### DATA FOR THIS TASK

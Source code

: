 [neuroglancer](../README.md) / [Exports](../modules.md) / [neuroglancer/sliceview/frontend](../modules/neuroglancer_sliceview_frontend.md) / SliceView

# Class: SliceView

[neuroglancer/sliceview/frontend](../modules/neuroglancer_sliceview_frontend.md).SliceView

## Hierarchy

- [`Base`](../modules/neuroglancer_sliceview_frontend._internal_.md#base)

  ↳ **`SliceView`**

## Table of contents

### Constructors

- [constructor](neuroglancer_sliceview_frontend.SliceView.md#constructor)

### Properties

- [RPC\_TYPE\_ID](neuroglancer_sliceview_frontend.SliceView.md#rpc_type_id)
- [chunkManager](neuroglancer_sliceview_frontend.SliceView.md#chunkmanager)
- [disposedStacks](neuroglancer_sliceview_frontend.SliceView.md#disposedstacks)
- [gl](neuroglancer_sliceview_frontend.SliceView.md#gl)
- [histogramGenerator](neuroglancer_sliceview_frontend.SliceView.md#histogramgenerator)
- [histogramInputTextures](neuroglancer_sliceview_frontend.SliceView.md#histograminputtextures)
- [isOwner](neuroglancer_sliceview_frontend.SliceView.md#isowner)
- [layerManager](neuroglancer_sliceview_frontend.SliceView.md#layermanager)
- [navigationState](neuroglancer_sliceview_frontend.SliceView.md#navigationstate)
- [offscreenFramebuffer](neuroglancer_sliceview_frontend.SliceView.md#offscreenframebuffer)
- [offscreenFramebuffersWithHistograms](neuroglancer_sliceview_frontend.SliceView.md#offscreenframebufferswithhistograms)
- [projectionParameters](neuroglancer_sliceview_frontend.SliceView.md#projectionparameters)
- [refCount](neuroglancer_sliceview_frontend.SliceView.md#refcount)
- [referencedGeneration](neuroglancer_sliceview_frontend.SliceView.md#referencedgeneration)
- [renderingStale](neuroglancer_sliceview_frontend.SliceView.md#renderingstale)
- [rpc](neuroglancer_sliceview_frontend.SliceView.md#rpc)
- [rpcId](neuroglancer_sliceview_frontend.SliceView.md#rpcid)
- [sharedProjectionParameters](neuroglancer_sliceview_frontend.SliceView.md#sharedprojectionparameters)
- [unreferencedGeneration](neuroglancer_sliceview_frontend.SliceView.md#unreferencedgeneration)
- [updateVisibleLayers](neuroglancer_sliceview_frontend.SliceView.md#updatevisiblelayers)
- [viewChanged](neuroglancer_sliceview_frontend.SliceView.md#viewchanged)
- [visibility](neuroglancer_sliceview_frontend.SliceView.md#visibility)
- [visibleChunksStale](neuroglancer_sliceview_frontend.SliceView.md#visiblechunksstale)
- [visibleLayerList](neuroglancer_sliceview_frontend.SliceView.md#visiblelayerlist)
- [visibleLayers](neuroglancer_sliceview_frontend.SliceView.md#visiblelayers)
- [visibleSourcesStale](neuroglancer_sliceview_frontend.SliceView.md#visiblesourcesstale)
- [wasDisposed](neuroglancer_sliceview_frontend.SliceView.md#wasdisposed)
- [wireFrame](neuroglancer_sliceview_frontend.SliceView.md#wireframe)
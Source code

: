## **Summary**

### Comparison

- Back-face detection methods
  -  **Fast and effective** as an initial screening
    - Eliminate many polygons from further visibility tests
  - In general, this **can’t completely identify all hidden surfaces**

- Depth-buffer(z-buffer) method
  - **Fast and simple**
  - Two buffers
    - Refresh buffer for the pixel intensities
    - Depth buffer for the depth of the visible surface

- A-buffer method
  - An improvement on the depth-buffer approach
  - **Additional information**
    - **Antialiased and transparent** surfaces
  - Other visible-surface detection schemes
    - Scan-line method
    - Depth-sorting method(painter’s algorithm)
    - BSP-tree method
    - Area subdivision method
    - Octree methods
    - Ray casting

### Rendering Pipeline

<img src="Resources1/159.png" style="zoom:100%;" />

######

BRIEF. Return all of the data exactly as it reads.

ANSWER FOR THE TASK.
Source code

: [neuroglancer](../README.md) / [Exports](../modules.md) / [neuroglancer/sliceview/frontend](../modules/neuroglancer_sliceview_frontend.md) / SliceView

# Class: SliceView

[neuroglancer/sliceview/frontend](../modules/neuroglancer_sliceview_frontend.md).SliceView

## Hierarchy

- [`Base`](../modules/neuroglancer_sliceview_frontend._internal_.md#base)

  ↳ **`SliceView`**

## Table of contents

### Constructors

- [constructor](neuroglancer_sliceview_frontend.SliceView.md#constructor)

### Properties

- [RPC\_TYPE\_ID](neuroglancer_sliceview_frontend.SliceView.md#rpc_type_id)
- [chunkManager](neuroglancer_sliceview_frontend.SliceView.md#chunkmanager)
- [disposedStacks](neuroglancer_sliceview_frontend.SliceView.md#disposedstacks)
- [gl](neuroglancer_sliceview_frontend.SliceView.md#gl)
- [histogramGenerator](neuroglancer_sliceview_frontend.SliceView.md#histogramgenerator)
- [histogramInputTextures](neuroglancer_sliceview_frontend.SliceView.md#histograminputtextures)
- [isOwner](neuroglancer_sliceview_frontend.SliceView.md#isowner)
- [layerManager](neuroglancer_sliceview_frontend.SliceView.md#layermanager)
- [navigationState](neuroglancer_sliceview_frontend.SliceView.md#navigationstate)
- [offscreenFramebuffer](neuroglancer_sliceview_frontend.SliceView.md#offscreenframebuffer)
- [offscreenFramebuffersWithHistograms](neuroglancer_sliceview_frontend.SliceView.md#offscreenframebufferswithhistograms)
- [projectionParameters](neuroglancer_sliceview_frontend.SliceView.md#projectionparameters)
- [refCount](neuroglancer_sliceview_frontend.SliceView.md#refcount)
- [referencedGeneration](neuroglancer_sliceview_frontend.SliceView.md#referencedgeneration)
- [renderingStale](neuroglancer_sliceview_frontend.SliceView.md#renderingstale)
- [rpc](neuroglancer_sliceview_frontend.SliceView.md#rpc)
- [rpcId](neuroglancer_sliceview_frontend.SliceView.md#rpcid)
- [sharedProjectionParameters](neuroglancer_sliceview_frontend.SliceView.md#sharedprojectionparameters)
- [unreferencedGeneration](neuroglancer_sliceview_frontend.SliceView.md#unreferencedgeneration)
- [updateVisibleLayers](neuroglancer_sliceview_frontend.SliceView.md#updatevisiblelayers)
- [viewChanged](neuroglancer_sliceview_frontend.SliceView.md#viewchanged)
- [visibility](neuroglancer_sliceview_frontend.SliceView.md#visibility)
- [visibleChunksStale](neuroglancer_sliceview_frontend.SliceView.md#visiblechunksstale)
- [visibleLayerList](neuroglancer_sliceview_frontend.SliceView.md#visiblelayerlist)
- [visibleLayers](neuroglancer_sliceview_frontend.SliceView.md#visiblelayers)
- [visibleSourcesStale](neuroglancer_sliceview_frontend.SliceView.md#visiblesourcesstale)
- [wasDisposed](neuroglancer_sliceview_frontend.SliceView.md#wasdisposed)
- [wireFrame](neuroglancer_sliceview_frontend.SliceView.md#wireframe)
Source code

:## **Summary**

### Comparison

- Back-face detection methods
  -  **Fast and effective** as an initial screening
    - Eliminate many polygons from further visibility tests
  - In general, this **can’t completely identify all hidden surfaces**

- Depth-buffer(z-buffer) method
  - **Fast and simple**
  - Two buffers
    - Refresh buffer for the pixel intensities
    - Depth buffer for the depth of the visible surface

- A-buffer method
  - An improvement on the depth-buffer approach
  - **Additional information**
    - **Antialiased and transparent** surfaces
  - Other visible-surface detection schemes
    - Scan-line method
    - Depth-sorting method(painter’s algorithm)
    - BSP-tree method
    - Area subdivision method
    - Octree methods
    - Ray casting

### Rendering Pipeline

<img src="Resources1/159.png" style="zoom:100%;" />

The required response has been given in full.